We furthered our adventure to Plaza de Francia. This popular square honors France for their assistance in building the Panama Canal. Opposite the square’s memorial is the French Embassy. Who knew Casco Viejo had so many diplomatic buildings!
Here is where we hit a road block. There are a few ways we could proceed from here. We either go back the way we came or take the narrow street that runs along the side of the embassy. We chose the narrow street.
When the one lane road opened up to shops and restaurants, we eyed an unique bar & grill that offered swing chairs. The temperature was hot and the humidity was high and our thirst needed a quenching. We decided to stop for a cold beverage. My Caribbean rum and coke was just what I needed. Casco Viejo has a wide variety of restaurants and grog stops. After spending time reviewing the day’s furthering agenda, we decided to head uptown to catch a taxi back to our hotel.

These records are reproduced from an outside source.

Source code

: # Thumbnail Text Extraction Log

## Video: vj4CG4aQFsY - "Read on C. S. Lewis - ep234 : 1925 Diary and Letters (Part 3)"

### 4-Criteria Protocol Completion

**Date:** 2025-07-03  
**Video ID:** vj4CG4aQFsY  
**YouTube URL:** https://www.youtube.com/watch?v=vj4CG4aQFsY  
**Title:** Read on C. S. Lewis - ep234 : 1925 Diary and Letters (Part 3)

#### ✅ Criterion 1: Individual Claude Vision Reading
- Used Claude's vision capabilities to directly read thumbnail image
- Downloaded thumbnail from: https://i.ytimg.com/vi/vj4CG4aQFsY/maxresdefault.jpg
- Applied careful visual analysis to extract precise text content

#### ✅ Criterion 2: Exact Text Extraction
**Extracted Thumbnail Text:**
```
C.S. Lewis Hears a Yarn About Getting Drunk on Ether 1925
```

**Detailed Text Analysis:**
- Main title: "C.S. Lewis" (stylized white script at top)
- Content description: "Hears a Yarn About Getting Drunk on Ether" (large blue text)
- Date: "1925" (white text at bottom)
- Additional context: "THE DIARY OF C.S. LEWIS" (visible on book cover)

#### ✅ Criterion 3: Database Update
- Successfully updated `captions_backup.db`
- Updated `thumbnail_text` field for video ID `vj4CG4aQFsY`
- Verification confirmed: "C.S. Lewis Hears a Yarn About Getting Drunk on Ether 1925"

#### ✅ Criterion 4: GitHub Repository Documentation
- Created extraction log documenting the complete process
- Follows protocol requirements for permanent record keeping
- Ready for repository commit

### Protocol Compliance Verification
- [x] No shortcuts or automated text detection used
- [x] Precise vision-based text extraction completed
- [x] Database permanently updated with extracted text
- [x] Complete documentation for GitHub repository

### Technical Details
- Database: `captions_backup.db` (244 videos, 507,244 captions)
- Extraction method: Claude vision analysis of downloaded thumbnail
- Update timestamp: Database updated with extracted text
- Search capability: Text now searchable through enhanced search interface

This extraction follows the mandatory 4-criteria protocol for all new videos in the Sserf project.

On the way back to our pickup location, we took a final stroll along a bayside park at the entrance of San Felipe – the township in which Casco Viejo is located. We stopped to admire Panama City’s majestic skyline. It is quite the site! Casco Viejo at one time was labeled “The New Panama City” after the destruction of the original city. I admired the towering structures that bow to its smaller sibling. Casco Viejo has held onto Panama’s heritage for many centuries.
This is the end to a great day. We saw a lot but again, there was so much more to see. My advice when visiting Panama City? You should consider taking a day trip to Casco Viejo. Its charm will tickle all your senses. From centuries old coble stone streets and authentic lighting – to its historic ruins – quaint cafes and boutique shops – its like traveling back in time. In addition, the people who live and work in this city will also enhance your experience.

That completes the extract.